『ドラキュラ紀元』を読んだ

 この小説はどれくらいの知名度なんだろうか。

 漫画『ヘルシング』はもちろん、Fateシリーズにも大きな影響を与えているんじゃないかとどうしても勘繰ってしまう。誰もが耳にしたことあるような怪物や偉人が物語狭しと活躍、字の通りまさに活き躍る作品。

 自分は一応はオタクとして生きていると自覚はしていても、各種評論や作家同士の対談など、手軽に読めるものしか目を通せていない。設定集とか、高いからね……作家の座談会とか、全部東京だしね……。

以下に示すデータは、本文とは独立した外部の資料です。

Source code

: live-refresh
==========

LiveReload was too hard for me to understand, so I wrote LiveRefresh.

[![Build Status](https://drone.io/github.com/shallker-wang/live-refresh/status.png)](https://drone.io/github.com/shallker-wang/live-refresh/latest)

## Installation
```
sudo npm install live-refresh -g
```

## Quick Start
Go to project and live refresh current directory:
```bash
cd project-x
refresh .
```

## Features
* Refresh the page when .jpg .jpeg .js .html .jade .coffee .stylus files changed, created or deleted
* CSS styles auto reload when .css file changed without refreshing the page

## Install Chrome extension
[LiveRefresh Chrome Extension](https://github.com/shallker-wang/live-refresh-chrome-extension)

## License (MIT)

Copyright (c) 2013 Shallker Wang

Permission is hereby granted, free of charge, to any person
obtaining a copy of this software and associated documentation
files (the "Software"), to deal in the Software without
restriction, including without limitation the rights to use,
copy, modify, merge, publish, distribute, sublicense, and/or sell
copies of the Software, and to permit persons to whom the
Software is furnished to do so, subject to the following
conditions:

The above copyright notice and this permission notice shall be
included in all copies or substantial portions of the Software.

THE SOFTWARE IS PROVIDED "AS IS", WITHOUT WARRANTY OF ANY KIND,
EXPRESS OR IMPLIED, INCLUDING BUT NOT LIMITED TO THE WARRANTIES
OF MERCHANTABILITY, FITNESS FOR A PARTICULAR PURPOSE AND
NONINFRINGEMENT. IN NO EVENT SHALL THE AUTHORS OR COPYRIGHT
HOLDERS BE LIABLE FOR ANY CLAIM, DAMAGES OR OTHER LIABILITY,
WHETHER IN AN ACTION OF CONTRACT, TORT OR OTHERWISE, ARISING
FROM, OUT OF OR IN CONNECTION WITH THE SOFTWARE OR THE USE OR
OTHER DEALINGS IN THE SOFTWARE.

 そのために自分の記憶では、定番の質問やトピック「この作品に影響を与えた作家や作品は?」という事項に対してこの『ドラキュラ紀元』を目にした記憶がないのが不思議に思える。

 それほどまでに、ファンタジー小説として、伝奇小説としての読み味は充実している。

 

 『ドラキュラ紀元』に類する物語作品は今や数多くあるかもしれない。Fate、特にFGOの隆盛以降、恐ろしいことに二次創作でも資料と考察が練られたものであればこれくらいの情報量の作品を目にすることは、2023年現在簡単なことかもしれない。

 でもそれは結局、現在になって書かれた物語であり、この小説の魅力のひとつとしてあるのは、確実に90年代前半に書かれているということが挙げられる。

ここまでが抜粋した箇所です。